Me incorporé y, encaminándome a ésta, trabajé vigorosamente. Entretanto pasaban estas cosas, el capitán ordenó disparar un cañonazo en señal del extremo peligro en que nos encontrábamos. Pero yo, que ignoraba lo que aquello significaba, quedé muy sorprendido y pensé que se había destrozado el barco. Me desmayé en el acto, tardando bastante tiempo en volver en mí.

 La bomba seguía trabajando, pero el agua continuaba anegando la bodega y, por más que la tempestad había empezado a disminuir, todo nos hacía pensar en que el buque iba a zozobrar.
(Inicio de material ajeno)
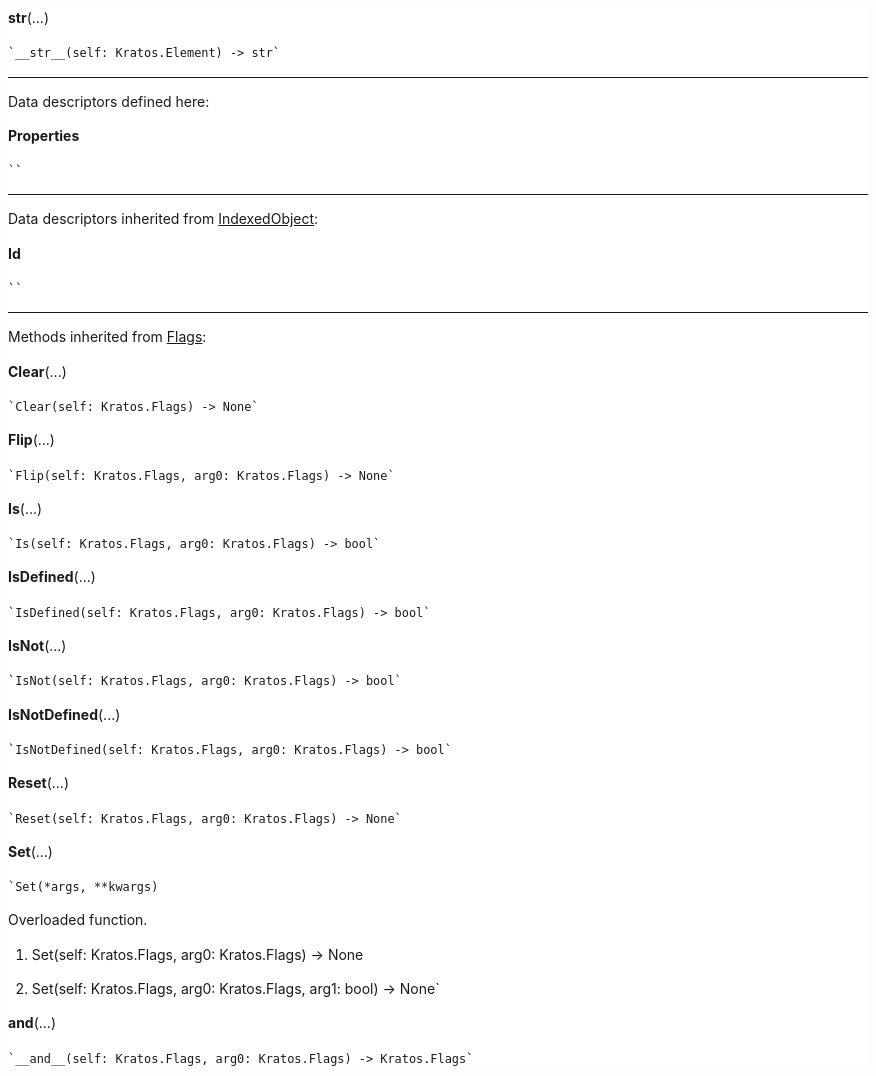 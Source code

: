 **__str__**(...)

    `__str__(self: Kratos.Element) -> str`

* * *

Data descriptors defined here:  

**Properties**

    ``

* * *

Data descriptors inherited from [IndexedObject](KratosMultiphysics.IndexedObject):  

**Id**

    ``

* * *

Methods inherited from [Flags](KratosMultiphysics.Flags):  

**Clear**(...)

    `Clear(self: Kratos.Flags) -> None`

**Flip**(...)

    `Flip(self: Kratos.Flags, arg0: Kratos.Flags) -> None`

**Is**(...)

    `Is(self: Kratos.Flags, arg0: Kratos.Flags) -> bool`

**IsDefined**(...)

    `IsDefined(self: Kratos.Flags, arg0: Kratos.Flags) -> bool`

**IsNot**(...)

    `IsNot(self: Kratos.Flags, arg0: Kratos.Flags) -> bool`

**IsNotDefined**(...)

    `IsNotDefined(self: Kratos.Flags, arg0: Kratos.Flags) -> bool`

**Reset**(...)

    `Reset(self: Kratos.Flags, arg0: Kratos.Flags) -> None`

**Set**(...)

    `Set(*args, **kwargs)  
Overloaded  function.  
  
1. Set(self: Kratos.Flags, arg0: Kratos.Flags) -> None  
  
2. Set(self: Kratos.Flags, arg0: Kratos.Flags, arg1: bool) -> None`

**__and__**(...)

    `__and__(self: Kratos.Flags, arg0: Kratos.Flags) -> Kratos.Flags`
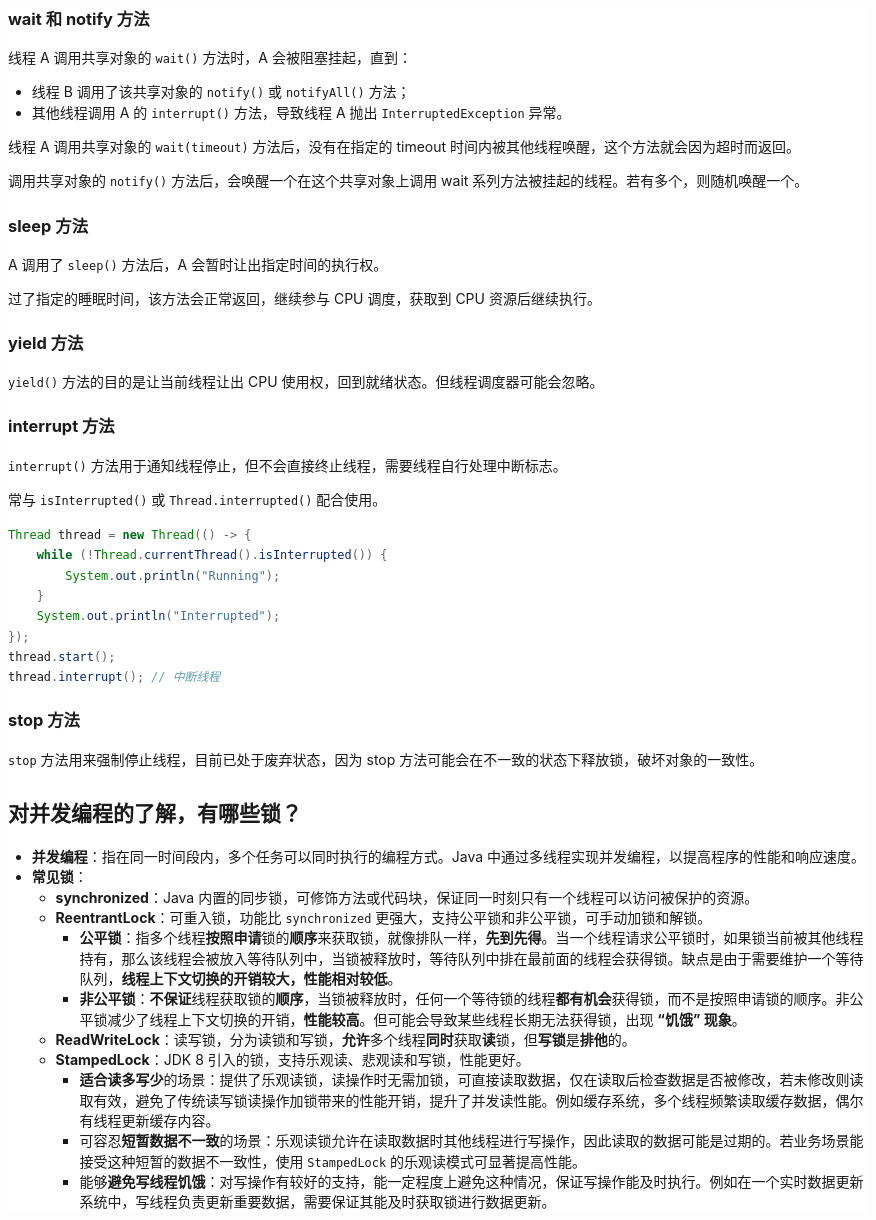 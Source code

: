 ### wait 和 notify 方法

线程 A 调用共享对象的 `wait()` 方法时，A 会被阻塞挂起，直到：

- 线程 B 调用了该共享对象的 `notify()` 或 `notifyAll()` 方法；
- 其他线程调用 A 的 `interrupt()` 方法，导致线程 A 抛出 `InterruptedException` 异常。

线程 A 调用共享对象的 `wait(timeout)` 方法后，没有在指定的 timeout 时间内被其他线程唤醒，这个方法就会因为超时而返回。

调用共享对象的 `notify()` 方法后，会唤醒一个在这个共享对象上调用 wait 系列方法被挂起的线程。若有多个，则随机唤醒一个。

### sleep 方法

A 调用了 `sleep()` 方法后，A 会暂时让出指定时间的执行权。

过了指定的睡眠时间，该方法会正常返回，继续参与 CPU 调度，获取到 CPU 资源后继续执行。

### yield 方法

`yield()` 方法的目的是让当前线程让出 CPU 使用权，回到就绪状态。但线程调度器可能会忽略。

### interrupt 方法

`interrupt()` 方法用于通知线程停止，但不会直接终止线程，需要线程自行处理中断标志。

常与 `isInterrupted()` 或 `Thread.interrupted()` 配合使用。

```java
Thread thread = new Thread(() -> {
    while (!Thread.currentThread().isInterrupted()) {
        System.out.println("Running");
    } 
    System.out.println("Interrupted"); 
});
thread.start(); 
thread.interrupt(); // 中断线程
```

### stop 方法

`stop` 方法用来强制停止线程，目前已处于废弃状态，因为 stop 方法可能会在不一致的状态下释放锁，破坏对象的一致性。

## 对并发编程的了解，有哪些锁？

+ **并发编程**：指在同一时间段内，多个任务可以同时执行的编程方式。Java 中通过多线程实现并发编程，以提高程序的性能和响应速度。
+ **常见锁**：
    - **synchronized**：Java 内置的同步锁，可修饰方法或代码块，保证同一时刻只有一个线程可以访问被保护的资源。
    - **ReentrantLock**：可重入锁，功能比 `synchronized` 更强大，支持公平锁和非公平锁，可手动加锁和解锁。
        * **公平锁**：指多个线程**按照申请**锁的**顺序**来获取锁，就像排队一样，**先到先得**。当一个线程请求公平锁时，如果锁当前被其他线程持有，那么该线程会被放入等待队列中，当锁被释放时，等待队列中排在最前面的线程会获得锁。缺点是由于需要维护一个等待队列，**线程上下文切换的开销较大，性能相对较低**。
        * **非公平锁**：**不保证**线程获取锁的**顺序**，当锁被释放时，任何一个等待锁的线程**都有机会**获得锁，而不是按照申请锁的顺序。非公平锁减少了线程上下文切换的开销，**性能较高**。但可能会导致某些线程长期无法获得锁，出现 **“饥饿” 现象**。
    - **ReadWriteLock**：读写锁，分为读锁和写锁，**允许**多个线程**同时**获取**读**锁，但**写锁**是**排他**的。
    - **StampedLock**：JDK 8 引入的锁，支持乐观读、悲观读和写锁，性能更好。
        * **适合读多写少**的场景：提供了乐观读锁，读操作时无需加锁，可直接读取数据，仅在读取后检查数据是否被修改，若未修改则读取有效，避免了传统读写锁读操作加锁带来的性能开销，提升了并发读性能。例如缓存系统，多个线程频繁读取缓存数据，偶尔有线程更新缓存内容。
        * 可容忍**短暂数据不一致**的场景：乐观读锁允许在读取数据时其他线程进行写操作，因此读取的数据可能是过期的。若业务场景能接受这种短暂的数据不一致性，使用 `StampedLock` 的乐观读模式可显著提高性能。
        * 能够**避免写线程饥饿**：对写操作有较好的支持，能一定程度上避免这种情况，保证写操作能及时执行。例如在一个实时数据更新系统中，写线程负责更新重要数据，需要保证其能及时获取锁进行数据更新。
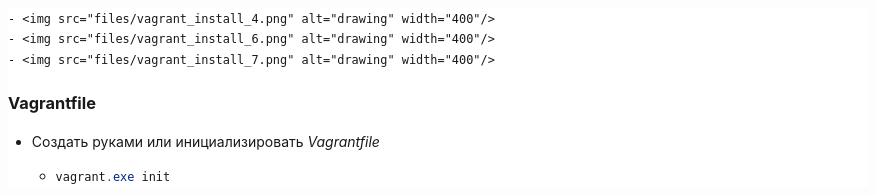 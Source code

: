     - <img src="files/vagrant_install_4.png" alt="drawing" width="400"/>
    - <img src="files/vagrant_install_6.png" alt="drawing" width="400"/>
    - <img src="files/vagrant_install_7.png" alt="drawing" width="400"/>
### Vagrantfile
- Создать руками или инициализировать _Vagrantfile_  
    - ```powershell
      vagrant.exe init
      ``` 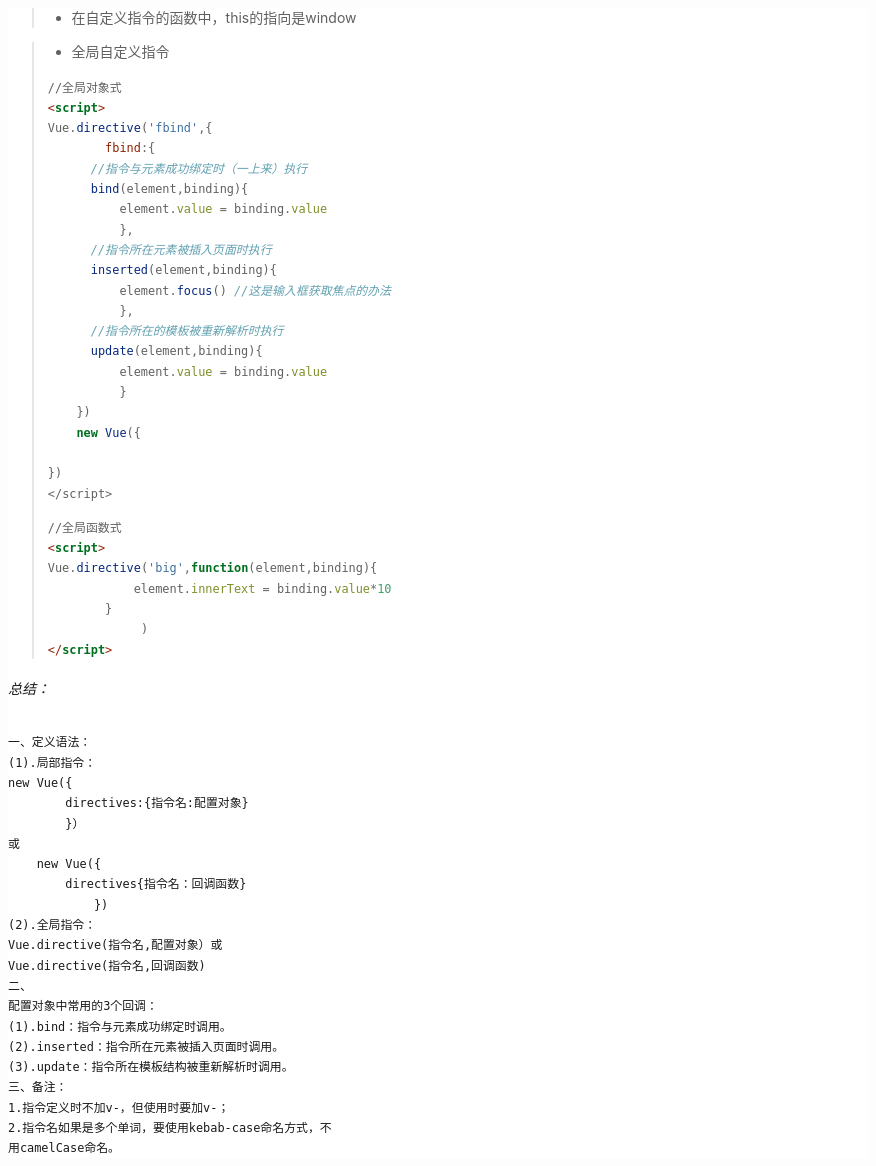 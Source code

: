 > + 在自定义指令的函数中，this的指向是window

> + 全局自定义指令
>
> ```html
> //全局对象式
> <script>
> Vue.directive('fbind',{
>         fbind:{
> 		//指令与元素成功绑定时（一上来）执行
> 		bind(element,binding){
> 			element.value = binding.value
> 			},
> 		//指令所在元素被插入页面时执行
> 		inserted(element,binding){
> 			element.focus()	//这是输入框获取焦点的办法
> 			},
> 		//指令所在的模板被重新解析时执行
> 		update(element,binding){
> 			element.value = binding.value
> 			}
>     })
>     new Vue({
> 
> })
> </script>
> ```
>
> ```html
> //全局函数式
> <script>
> Vue.directive('big',function(element,binding){
>             element.innerText = binding.value*10
>         }
>              )
> </script>
> ```

###### 总结：

```
一、定义语法：
(1).局部指令：
new Vue({
		directives:{指令名:配置对象}
		}）
或
	new Vue({
		directives{指令名：回调函数}
			})
(2).全局指令：
Vue.directive(指令名,配置对象）或
Vue.directive(指令名,回调函数)
二、
配置对象中常用的3个回调：
(1).bind：指令与元素成功绑定时调用。
(2).inserted：指令所在元素被插入页面时调用。
(3).update：指令所在模板结构被重新解析时调用。
三、备注：
1.指令定义时不加v-，但使用时要加v-；
2.指令名如果是多个单词，要使用kebab-case命名方式，不
用camelCase命名。
```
Como ya no era posible pretender alcanzar algún puerto, se siguieron disparando cañonazos en señal de socorro. Un barco pequeño, que a la sazón pasaba a nuestro lado, nos lanzó un bote en el cual, y no sin muchas dificultades y riesgos, pudimos entrar. No habían pasado quince minutos que habíamos abandonado el barco cuando lo vimos zozobrar. Confieso que cuando los tripulantes me dijeron que se iba a pique, casi ya no podía distinguir los objetos, pues desde el momento en que entré en el bote estaba como petrificado, no tanto por el miedo cuanto por mis propios pensamientos, que me anticipaban todos los horrores del futuro. Momentos después, y cuando el bote se elevaba por encima de las enormes olas, distinguimos a lo largo de la orilla una gran cantidad de gente que acudía a auxiliarnos.

 Nuestros tripulantes remaban con denuedo, pero apenas lográbamos avanzar hacia la costa. Por otra parte, mientras no consiguiéramos pasar el faro de Winterton no podríamos llegar a tierra, pues más allá la costa, por la parte de Cromer, replegándose hacia el Oeste, nos ponía al abrigo de la violencia del viento. En dicho lugar, y no sin grandes esfuerzos, pusimos por fin y felizmente pie en tierra. Desde allí fuimos caminando a Yarmouth, donde se nos trató con gran consideración, tanto por parte de las autoridades, que nos facilitaron buenos alojamientos, cuanto por la de los comerciantes y armadores, que nos dieron suficiente dinero para llegar a Londres o para regresar a Hull, según nos conviniera.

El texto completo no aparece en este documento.